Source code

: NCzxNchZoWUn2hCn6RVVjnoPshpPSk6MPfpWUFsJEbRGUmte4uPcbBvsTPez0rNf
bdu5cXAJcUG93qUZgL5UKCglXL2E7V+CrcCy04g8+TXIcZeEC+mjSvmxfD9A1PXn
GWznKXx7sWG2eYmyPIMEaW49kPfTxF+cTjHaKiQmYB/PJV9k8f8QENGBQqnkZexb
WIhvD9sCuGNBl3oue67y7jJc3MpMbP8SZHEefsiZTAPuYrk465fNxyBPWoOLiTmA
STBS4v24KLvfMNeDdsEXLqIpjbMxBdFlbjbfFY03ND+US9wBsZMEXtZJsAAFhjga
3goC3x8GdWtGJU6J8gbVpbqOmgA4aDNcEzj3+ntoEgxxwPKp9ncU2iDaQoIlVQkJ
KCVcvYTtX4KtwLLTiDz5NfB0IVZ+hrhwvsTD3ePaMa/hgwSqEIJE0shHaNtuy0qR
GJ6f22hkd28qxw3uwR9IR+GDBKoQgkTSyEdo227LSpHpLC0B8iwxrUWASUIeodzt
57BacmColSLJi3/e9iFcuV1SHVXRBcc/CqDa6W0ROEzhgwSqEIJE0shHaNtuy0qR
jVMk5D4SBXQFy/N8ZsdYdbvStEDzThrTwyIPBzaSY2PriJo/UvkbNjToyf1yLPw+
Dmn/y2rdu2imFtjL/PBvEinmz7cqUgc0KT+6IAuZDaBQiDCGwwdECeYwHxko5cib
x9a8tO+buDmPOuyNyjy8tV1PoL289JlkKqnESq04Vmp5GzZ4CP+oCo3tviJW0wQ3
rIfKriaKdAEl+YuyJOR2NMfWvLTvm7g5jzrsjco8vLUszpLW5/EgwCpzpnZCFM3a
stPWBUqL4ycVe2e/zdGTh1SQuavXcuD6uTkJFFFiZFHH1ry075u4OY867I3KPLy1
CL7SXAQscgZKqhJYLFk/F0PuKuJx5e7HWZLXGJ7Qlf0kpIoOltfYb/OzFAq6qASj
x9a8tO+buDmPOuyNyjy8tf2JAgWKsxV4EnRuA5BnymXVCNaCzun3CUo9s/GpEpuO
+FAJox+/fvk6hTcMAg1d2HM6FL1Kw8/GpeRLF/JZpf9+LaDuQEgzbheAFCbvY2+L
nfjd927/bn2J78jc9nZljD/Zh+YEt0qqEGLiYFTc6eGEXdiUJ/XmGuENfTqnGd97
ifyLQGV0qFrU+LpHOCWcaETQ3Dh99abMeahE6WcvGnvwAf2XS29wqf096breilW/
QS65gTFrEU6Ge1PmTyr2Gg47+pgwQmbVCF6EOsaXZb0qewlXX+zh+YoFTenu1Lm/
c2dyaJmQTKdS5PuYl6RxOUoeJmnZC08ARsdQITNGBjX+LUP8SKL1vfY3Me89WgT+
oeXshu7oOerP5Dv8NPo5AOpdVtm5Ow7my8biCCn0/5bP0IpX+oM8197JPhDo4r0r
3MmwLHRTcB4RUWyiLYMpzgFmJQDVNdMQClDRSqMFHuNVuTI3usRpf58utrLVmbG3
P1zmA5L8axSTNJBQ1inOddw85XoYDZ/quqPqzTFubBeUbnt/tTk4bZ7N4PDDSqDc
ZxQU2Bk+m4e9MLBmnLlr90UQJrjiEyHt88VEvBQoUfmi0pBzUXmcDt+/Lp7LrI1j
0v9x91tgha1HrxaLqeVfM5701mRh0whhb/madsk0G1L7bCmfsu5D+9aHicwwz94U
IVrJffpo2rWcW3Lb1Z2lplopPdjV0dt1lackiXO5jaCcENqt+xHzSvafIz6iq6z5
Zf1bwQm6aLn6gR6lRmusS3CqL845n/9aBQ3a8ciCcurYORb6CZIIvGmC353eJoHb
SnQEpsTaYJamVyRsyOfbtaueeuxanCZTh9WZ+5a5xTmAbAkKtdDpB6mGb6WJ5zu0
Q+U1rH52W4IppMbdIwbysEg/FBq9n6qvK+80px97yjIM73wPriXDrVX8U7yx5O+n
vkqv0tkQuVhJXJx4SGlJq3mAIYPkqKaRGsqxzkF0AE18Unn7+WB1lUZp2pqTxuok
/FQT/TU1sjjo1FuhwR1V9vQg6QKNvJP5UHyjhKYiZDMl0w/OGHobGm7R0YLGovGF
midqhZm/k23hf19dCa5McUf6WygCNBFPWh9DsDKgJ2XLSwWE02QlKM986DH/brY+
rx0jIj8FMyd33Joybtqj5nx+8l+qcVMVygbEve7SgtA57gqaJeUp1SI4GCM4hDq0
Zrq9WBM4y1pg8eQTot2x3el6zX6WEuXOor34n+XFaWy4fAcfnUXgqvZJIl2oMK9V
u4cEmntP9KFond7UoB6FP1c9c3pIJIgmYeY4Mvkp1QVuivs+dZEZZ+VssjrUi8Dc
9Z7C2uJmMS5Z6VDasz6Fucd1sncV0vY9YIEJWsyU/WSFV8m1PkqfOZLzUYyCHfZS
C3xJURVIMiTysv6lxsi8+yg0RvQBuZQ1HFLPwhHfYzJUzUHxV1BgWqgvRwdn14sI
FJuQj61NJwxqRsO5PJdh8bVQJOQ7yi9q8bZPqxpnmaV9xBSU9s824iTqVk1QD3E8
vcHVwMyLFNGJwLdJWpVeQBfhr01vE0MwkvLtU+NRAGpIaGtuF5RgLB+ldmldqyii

=====

Task to carry out:
Output the material above exactly. Omit nothing.

Solution for this exercise:
Source code

: NCzxNchZoWUn2hCn6RVVjnoPshpPSk6MPfpWUFsJEbRGUmte4uPcbBvsTPez0rNf
bdu5cXAJcUG93qUZgL5UKCglXL2E7V+CrcCy04g8+TXIcZeEC+mjSvmxfD9A1PXn
GWznKXx7sWG2eYmyPIMEaW49kPfTxF+cTjHaKiQmYB/PJV9k8f8QENGBQqnkZexb
WIhvD9sCuGNBl3oue67y7jJc3MpMbP8SZHEefsiZTAPuYrk465fNxyBPWoOLiTmA
STBS4v24KLvfMNeDdsEXLqIpjbMxBdFlbjbfFY03ND+US9wBsZMEXtZJsAAFhjga
3goC3x8GdWtGJU6J8gbVpbqOmgA4aDNcEzj3+ntoEgxxwPKp9ncU2iDaQoIlVQkJ
KCVcvYTtX4KtwLLTiDz5NfB0IVZ+hrhwvsTD3ePaMa/hgwSqEIJE0shHaNtuy0qR
GJ6f22hkd28qxw3uwR9IR+GDBKoQgkTSyEdo227LSpHpLC0B8iwxrUWASUIeodzt
57BacmColSLJi3/e9iFcuV1SHVXRBcc/CqDa6W0ROEzhgwSqEIJE0shHaNtuy0qR
jVMk5D4SBXQFy/N8ZsdYdbvStEDzThrTwyIPBzaSY2PriJo/UvkbNjToyf1yLPw+
Dmn/y2rdu2imFtjL/PBvEinmz7cqUgc0KT+6IAuZDaBQiDCGwwdECeYwHxko5cib
x9a8tO+buDmPOuyNyjy8tV1PoL289JlkKqnESq04Vmp5GzZ4CP+oCo3tviJW0wQ3
rIfKriaKdAEl+YuyJOR2NMfWvLTvm7g5jzrsjco8vLUszpLW5/EgwCpzpnZCFM3a
stPWBUqL4ycVe2e/zdGTh1SQuavXcuD6uTkJFFFiZFHH1ry075u4OY867I3KPLy1
CL7SXAQscgZKqhJYLFk/F0PuKuJx5e7HWZLXGJ7Qlf0kpIoOltfYb/OzFAq6qASj
x9a8tO+buDmPOuyNyjy8tf2JAgWKsxV4EnRuA5BnymXVCNaCzun3CUo9s/GpEpuO
+FAJox+/fvk6hTcMAg1d2HM6FL1Kw8/GpeRLF/JZpf9+LaDuQEgzbheAFCbvY2+L
nfjd927/bn2J78jc9nZljD/Zh+YEt0qqEGLiYFTc6eGEXdiUJ/XmGuENfTqnGd97
ifyLQGV0qFrU+LpHOCWcaETQ3Dh99abMeahE6WcvGnvwAf2XS29wqf096breilW/
QS65gTFrEU6Ge1PmTyr2Gg47+pgwQmbVCF6EOsaXZb0qewlXX+zh+YoFTenu1Lm/
c2dyaJmQTKdS5PuYl6RxOUoeJmnZC08ARsdQITNGBjX+LUP8SKL1vfY3Me89WgT+
oeXshu7oOerP5Dv8NPo5AOpdVtm5Ow7my8biCCn0/5bP0IpX+oM8197JPhDo4r0r
3MmwLHRTcB4RUWyiLYMpzgFmJQDVNdMQClDRSqMFHuNVuTI3usRpf58utrLVmbG3
P1zmA5L8axSTNJBQ1inOddw85XoYDZ/quqPqzTFubBeUbnt/tTk4bZ7N4PDDSqDc
ZxQU2Bk+m4e9MLBmnLlr90UQJrjiEyHt88VEvBQoUfmi0pBzUXmcDt+/Lp7LrI1j
0v9x91tgha1HrxaLqeVfM5701mRh0whhb/madsk0G1L7bCmfsu5D+9aHicwwz94U
IVrJffpo2rWcW3Lb1Z2lplopPdjV0dt1lackiXO5jaCcENqt+xHzSvafIz6iq6z5
Zf1bwQm6aLn6gR6lRmusS3CqL845n/9aBQ3a8ciCcurYORb6CZIIvGmC353eJoHb
SnQEpsTaYJamVyRsyOfbtaueeuxanCZTh9WZ+5a5xTmAbAkKtdDpB6mGb6WJ5zu0
Q+U1rH52W4IppMbdIwbysEg/FBq9n6qvK+80px97yjIM73wPriXDrVX8U7yx5O+n
vkqv0tkQuVhJXJx4SGlJq3mAIYPkqKaRGsqxzkF0AE18Unn7+WB1lUZp2pqTxuok
/FQT/TU1sjjo1FuhwR1V9vQg6QKNvJP5UHyjhKYiZDMl0w/OGHobGm7R0YLGovGF
midqhZm/k23hf19dCa5McUf6WygCNBFPWh9DsDKgJ2XLSwWE02QlKM986DH/brY+
rx0jIj8FMyd33Joybtqj5nx+8l+qcVMVygbEve7SgtA57gqaJeUp1SI4GCM4hDq0
Zrq9WBM4y1pg8eQTot2x3el6zX6WEuXOor34n+XFaWy4fAcfnUXgqvZJIl2oMK9V
u4cEmntP9KFond7UoB6FP1c9c3pIJIgmYeY4Mvkp1QVuivs+dZEZZ+VssjrUi8Dc
9Z7C2uJmMS5Z6VDasz6Fucd1sncV0vY9YIEJWsyU/WSFV8m1PkqfOZLzUYyCHfZS
C3xJURVIMiTysv6lxsi8+yg0RvQBuZQ1HFLPwhHfYzJUzUHxV1BgWqgvRwdn14sI
FJuQj61NJwxqRsO5PJdh8bVQJOQ7yi9q8bZPqxpnmaV9xBSU9s824iTqVk1QD3E8
vcHVwMyLFNGJwLdJWpVeQBfhr01vE0MwkvLtU+NRAGpIaGtuF5RgLB+ldmldqyii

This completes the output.